§ Record set:
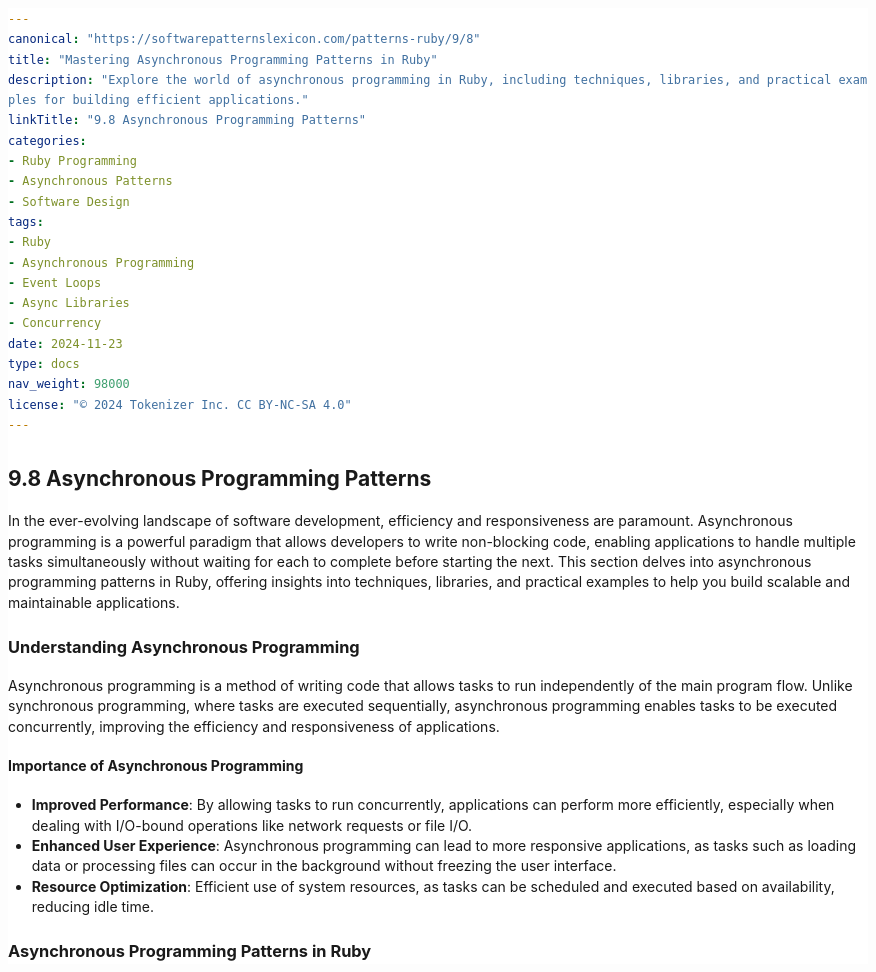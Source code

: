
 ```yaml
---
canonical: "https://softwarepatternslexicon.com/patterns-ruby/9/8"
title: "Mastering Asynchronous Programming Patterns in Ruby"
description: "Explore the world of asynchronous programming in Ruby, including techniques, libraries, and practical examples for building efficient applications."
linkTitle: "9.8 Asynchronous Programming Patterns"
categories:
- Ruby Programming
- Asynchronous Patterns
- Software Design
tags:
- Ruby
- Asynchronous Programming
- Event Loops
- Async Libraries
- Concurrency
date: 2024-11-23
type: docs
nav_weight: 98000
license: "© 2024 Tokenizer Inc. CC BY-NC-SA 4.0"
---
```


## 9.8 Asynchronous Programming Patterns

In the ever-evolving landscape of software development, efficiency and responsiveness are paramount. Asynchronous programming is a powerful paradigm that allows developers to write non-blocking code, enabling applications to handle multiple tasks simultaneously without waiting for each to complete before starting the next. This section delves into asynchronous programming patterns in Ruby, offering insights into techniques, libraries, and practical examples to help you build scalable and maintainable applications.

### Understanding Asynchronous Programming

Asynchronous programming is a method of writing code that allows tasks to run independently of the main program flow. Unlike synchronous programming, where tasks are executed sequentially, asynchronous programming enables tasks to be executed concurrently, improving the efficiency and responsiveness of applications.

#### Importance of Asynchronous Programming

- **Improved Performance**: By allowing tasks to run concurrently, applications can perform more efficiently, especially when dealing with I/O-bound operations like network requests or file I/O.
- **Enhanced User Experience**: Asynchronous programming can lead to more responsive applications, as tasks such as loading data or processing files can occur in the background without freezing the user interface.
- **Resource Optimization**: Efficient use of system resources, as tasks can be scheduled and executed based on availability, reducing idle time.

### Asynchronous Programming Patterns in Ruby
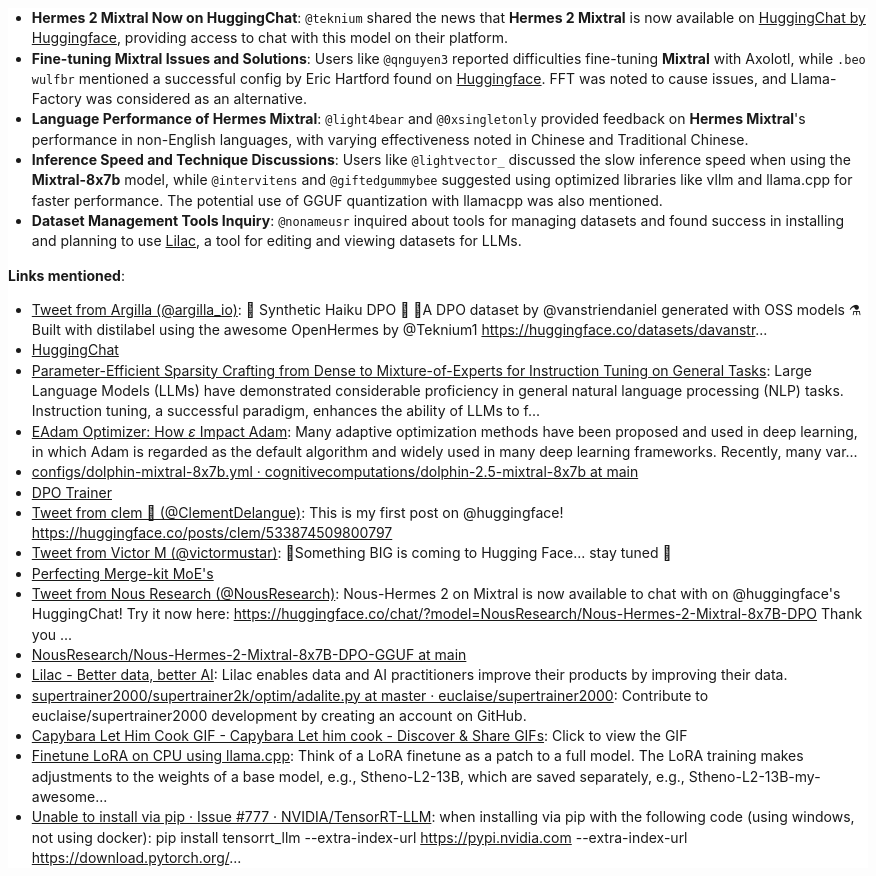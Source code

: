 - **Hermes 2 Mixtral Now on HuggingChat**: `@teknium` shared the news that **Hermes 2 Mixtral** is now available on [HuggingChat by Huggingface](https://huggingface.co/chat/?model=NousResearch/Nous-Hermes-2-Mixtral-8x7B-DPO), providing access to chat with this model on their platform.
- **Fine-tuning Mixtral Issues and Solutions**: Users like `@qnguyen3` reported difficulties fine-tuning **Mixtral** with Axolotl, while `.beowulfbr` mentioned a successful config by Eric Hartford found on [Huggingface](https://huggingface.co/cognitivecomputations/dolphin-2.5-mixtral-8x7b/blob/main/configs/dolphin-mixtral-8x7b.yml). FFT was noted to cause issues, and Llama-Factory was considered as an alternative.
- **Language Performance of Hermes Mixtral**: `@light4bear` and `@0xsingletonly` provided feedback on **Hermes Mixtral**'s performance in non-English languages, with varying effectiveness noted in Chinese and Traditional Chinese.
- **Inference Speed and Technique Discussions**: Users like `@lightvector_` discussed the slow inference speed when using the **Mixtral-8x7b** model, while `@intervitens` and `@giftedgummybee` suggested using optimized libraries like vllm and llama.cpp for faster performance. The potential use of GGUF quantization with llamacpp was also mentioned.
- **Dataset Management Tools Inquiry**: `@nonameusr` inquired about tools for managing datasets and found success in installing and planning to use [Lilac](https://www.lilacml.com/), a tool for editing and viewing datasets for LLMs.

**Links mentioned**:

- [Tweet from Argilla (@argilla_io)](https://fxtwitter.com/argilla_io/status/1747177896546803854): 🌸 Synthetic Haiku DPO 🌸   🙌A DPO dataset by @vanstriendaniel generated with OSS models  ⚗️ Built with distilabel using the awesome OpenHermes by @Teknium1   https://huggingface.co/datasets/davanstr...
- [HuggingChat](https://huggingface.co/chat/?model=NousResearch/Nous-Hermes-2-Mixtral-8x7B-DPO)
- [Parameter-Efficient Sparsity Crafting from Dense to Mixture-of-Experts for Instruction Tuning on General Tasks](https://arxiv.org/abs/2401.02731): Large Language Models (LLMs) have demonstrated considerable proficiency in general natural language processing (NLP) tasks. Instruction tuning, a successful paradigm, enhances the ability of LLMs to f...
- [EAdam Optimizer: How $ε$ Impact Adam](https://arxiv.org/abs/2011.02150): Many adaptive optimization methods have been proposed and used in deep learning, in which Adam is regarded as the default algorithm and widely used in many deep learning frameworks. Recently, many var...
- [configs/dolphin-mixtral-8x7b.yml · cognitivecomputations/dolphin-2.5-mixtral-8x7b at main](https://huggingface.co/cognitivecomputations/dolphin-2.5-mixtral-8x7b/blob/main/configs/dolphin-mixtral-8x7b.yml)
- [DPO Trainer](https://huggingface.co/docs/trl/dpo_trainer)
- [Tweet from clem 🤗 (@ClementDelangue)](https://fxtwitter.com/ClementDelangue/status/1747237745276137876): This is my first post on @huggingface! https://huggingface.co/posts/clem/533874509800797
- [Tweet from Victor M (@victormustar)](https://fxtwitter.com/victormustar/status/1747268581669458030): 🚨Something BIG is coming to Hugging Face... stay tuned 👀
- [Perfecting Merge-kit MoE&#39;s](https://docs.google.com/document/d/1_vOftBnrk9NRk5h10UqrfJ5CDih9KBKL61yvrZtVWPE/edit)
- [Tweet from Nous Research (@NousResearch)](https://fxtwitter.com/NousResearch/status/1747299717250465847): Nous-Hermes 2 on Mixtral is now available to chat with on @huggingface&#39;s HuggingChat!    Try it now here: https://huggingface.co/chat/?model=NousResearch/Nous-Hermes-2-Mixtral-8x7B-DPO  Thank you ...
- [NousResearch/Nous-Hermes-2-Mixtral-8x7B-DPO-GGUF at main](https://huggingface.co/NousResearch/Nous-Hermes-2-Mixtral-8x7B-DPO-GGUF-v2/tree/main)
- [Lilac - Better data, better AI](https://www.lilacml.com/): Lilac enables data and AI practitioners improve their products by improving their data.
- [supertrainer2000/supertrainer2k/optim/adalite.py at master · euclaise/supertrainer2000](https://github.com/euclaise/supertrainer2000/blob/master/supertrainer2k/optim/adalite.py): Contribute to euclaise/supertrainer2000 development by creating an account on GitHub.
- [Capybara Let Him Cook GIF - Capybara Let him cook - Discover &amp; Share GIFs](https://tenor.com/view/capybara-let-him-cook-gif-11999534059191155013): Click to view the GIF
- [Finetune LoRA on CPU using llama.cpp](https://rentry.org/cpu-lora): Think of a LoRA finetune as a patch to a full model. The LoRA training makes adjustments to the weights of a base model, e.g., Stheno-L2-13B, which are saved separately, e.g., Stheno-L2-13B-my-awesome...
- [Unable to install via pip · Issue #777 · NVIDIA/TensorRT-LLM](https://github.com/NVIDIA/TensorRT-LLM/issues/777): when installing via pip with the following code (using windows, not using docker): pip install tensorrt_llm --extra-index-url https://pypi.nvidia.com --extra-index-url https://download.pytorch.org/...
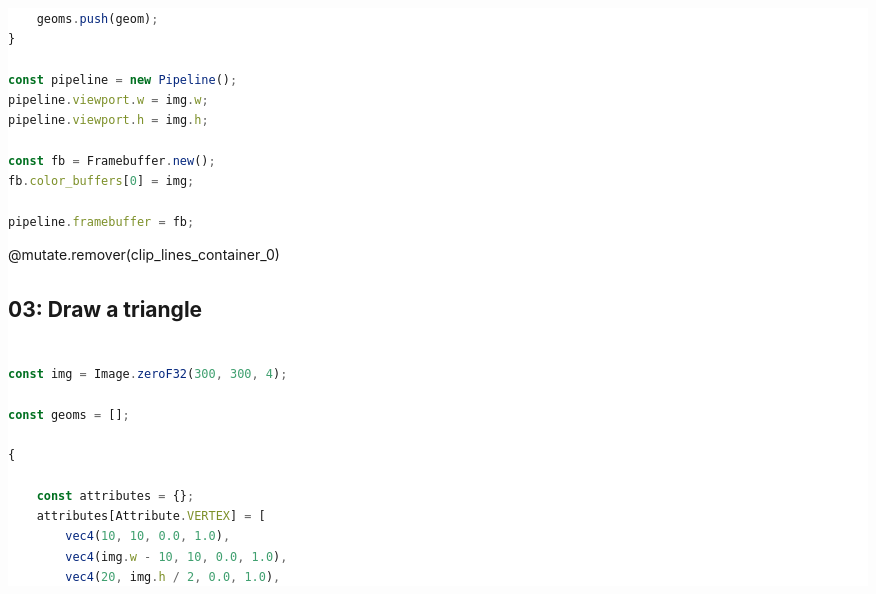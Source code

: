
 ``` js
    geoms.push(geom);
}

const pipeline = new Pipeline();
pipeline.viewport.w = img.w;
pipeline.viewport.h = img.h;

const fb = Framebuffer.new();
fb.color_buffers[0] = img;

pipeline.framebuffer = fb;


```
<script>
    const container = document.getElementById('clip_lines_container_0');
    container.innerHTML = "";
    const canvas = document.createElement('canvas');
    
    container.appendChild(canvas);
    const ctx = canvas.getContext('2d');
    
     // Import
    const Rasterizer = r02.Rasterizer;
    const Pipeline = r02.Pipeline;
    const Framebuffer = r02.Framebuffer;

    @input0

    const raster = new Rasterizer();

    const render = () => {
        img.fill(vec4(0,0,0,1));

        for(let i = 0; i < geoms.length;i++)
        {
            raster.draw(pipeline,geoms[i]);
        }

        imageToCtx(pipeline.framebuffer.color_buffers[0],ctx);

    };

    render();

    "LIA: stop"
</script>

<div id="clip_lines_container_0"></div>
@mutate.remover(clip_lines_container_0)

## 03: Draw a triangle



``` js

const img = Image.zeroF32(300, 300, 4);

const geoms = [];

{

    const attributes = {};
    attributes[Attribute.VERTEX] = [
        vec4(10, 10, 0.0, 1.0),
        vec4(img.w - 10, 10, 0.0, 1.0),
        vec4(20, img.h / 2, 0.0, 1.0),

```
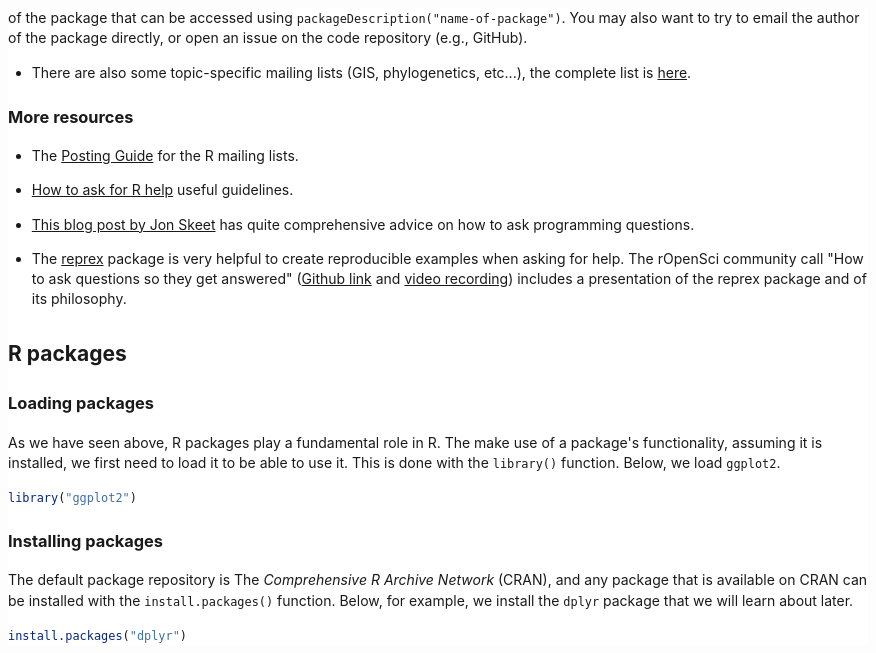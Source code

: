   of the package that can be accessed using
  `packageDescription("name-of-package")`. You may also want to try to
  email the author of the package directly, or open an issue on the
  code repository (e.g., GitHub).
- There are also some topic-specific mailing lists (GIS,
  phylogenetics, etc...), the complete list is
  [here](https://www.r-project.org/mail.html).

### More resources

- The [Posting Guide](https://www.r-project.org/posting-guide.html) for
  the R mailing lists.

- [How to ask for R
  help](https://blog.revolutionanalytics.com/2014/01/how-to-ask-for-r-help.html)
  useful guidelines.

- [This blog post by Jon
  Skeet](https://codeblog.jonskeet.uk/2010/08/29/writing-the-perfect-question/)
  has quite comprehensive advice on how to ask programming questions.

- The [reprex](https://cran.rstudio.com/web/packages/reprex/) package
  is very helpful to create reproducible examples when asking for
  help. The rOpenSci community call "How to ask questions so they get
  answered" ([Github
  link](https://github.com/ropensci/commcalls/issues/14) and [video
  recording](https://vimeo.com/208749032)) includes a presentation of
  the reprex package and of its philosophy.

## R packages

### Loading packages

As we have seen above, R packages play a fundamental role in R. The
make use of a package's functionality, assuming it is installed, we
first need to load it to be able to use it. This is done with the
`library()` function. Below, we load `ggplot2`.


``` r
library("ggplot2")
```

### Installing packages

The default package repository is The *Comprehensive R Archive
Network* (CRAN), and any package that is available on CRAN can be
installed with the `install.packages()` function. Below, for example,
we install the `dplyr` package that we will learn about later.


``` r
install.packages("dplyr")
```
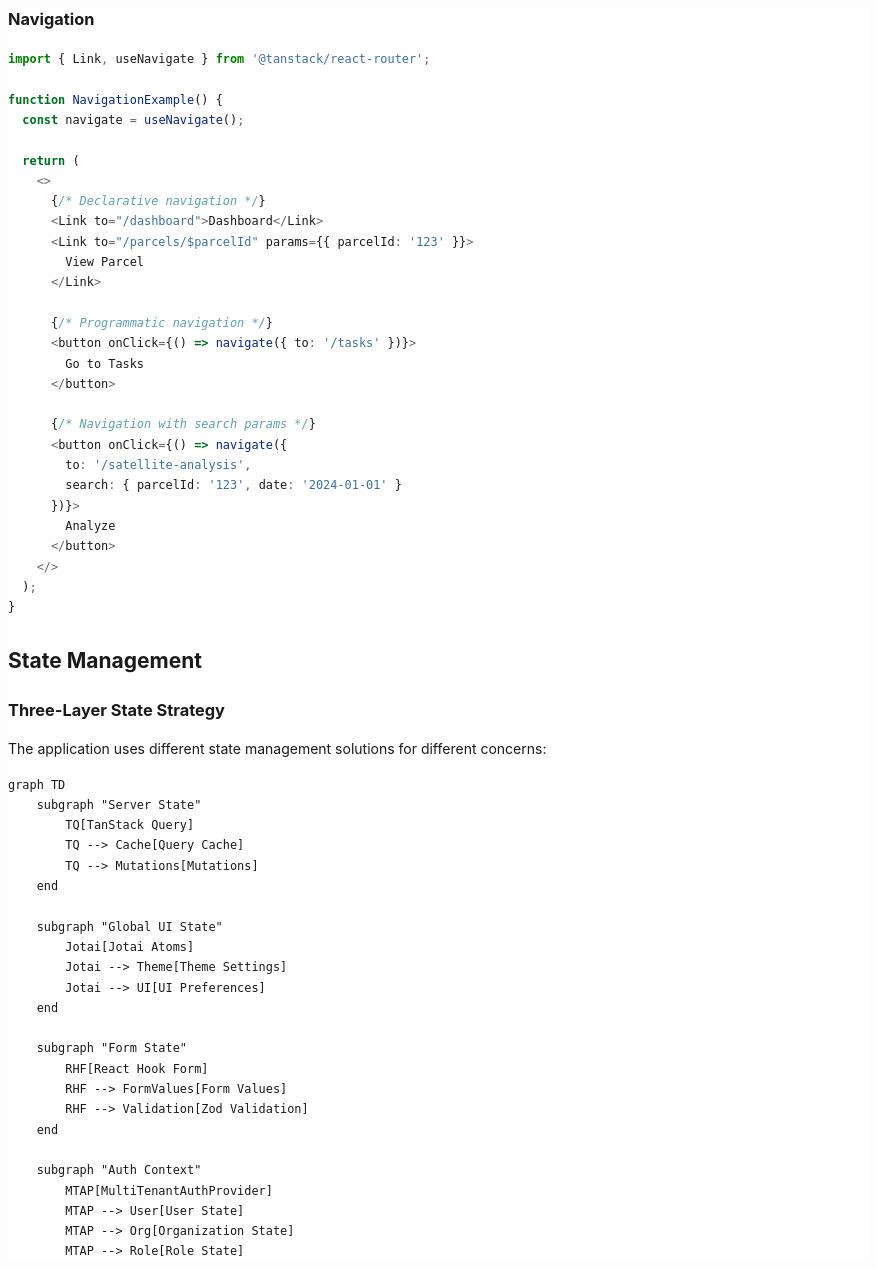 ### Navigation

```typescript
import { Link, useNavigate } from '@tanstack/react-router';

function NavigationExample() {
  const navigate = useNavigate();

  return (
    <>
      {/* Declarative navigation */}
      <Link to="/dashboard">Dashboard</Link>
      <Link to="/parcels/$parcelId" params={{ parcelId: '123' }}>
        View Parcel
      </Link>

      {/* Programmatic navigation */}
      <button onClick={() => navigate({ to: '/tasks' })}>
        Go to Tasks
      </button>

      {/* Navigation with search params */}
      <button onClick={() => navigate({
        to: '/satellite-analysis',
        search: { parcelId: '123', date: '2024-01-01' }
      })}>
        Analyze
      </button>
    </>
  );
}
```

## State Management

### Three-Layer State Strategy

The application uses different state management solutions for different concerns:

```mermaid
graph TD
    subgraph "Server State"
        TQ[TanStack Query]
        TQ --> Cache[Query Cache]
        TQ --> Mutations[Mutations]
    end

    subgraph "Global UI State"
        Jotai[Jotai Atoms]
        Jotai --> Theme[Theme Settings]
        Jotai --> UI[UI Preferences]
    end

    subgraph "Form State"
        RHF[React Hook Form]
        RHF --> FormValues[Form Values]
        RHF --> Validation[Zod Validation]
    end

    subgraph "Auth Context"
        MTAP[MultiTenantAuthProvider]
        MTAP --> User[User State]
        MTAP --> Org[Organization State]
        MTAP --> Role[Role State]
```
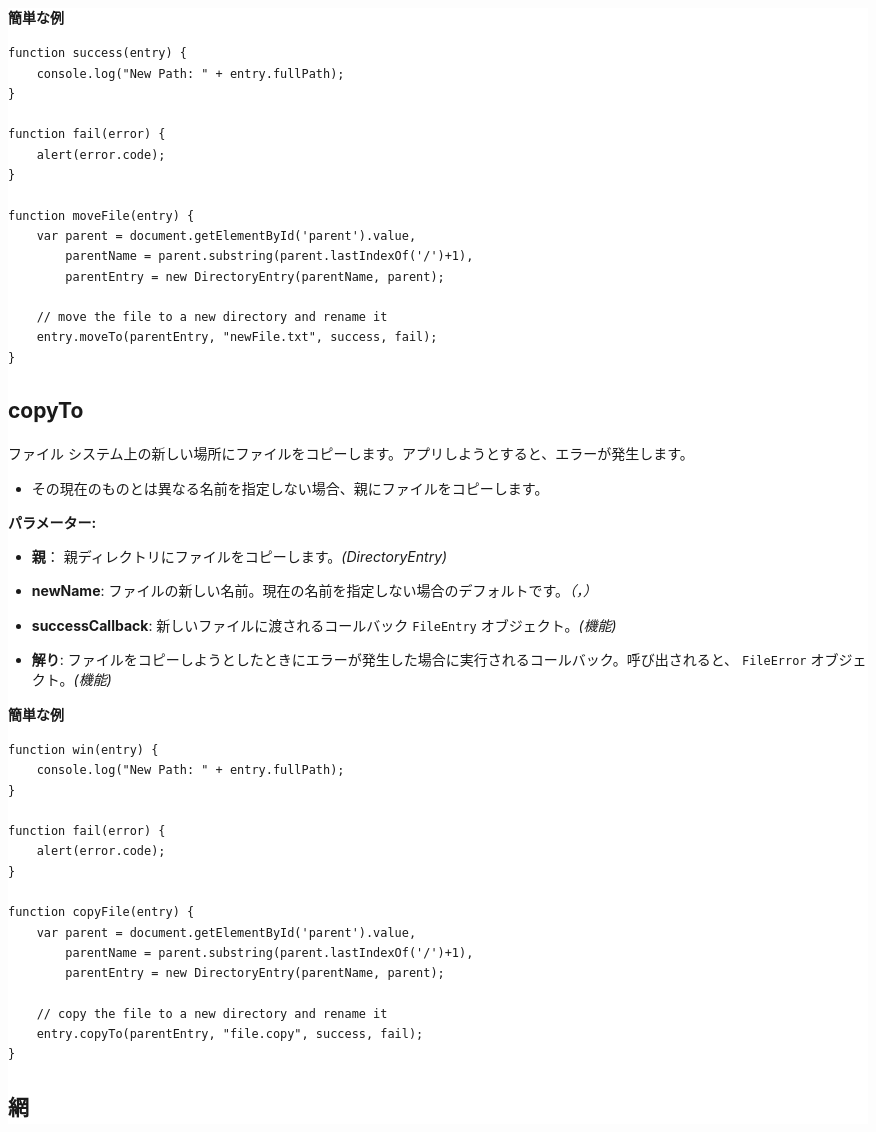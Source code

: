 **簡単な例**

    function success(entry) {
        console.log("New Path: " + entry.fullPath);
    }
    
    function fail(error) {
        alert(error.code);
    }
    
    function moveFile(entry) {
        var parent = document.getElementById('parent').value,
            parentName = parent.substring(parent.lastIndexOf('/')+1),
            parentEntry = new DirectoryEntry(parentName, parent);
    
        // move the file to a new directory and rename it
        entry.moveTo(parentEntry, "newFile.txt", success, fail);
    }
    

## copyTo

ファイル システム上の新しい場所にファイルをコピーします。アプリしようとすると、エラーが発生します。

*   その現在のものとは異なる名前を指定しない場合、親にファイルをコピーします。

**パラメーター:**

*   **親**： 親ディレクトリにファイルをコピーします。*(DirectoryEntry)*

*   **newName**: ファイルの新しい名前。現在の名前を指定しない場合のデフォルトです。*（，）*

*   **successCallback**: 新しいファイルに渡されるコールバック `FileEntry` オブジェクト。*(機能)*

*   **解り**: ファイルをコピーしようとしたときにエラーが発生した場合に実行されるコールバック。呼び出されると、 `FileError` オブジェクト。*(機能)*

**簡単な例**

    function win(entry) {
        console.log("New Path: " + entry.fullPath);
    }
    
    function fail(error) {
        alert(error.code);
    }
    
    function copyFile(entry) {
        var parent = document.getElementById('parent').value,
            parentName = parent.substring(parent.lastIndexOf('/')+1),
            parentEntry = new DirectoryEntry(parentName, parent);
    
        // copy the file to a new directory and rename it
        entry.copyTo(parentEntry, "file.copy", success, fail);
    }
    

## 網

§ To do: Would you return, unchanged, the lines from the one containing "copy the file" through the end of the entries?

§ Response area:
        // copy the file to a new directory and rename it
        entry.copyTo(parentEntry, "file.copy", success, fail);
    }
    

## 網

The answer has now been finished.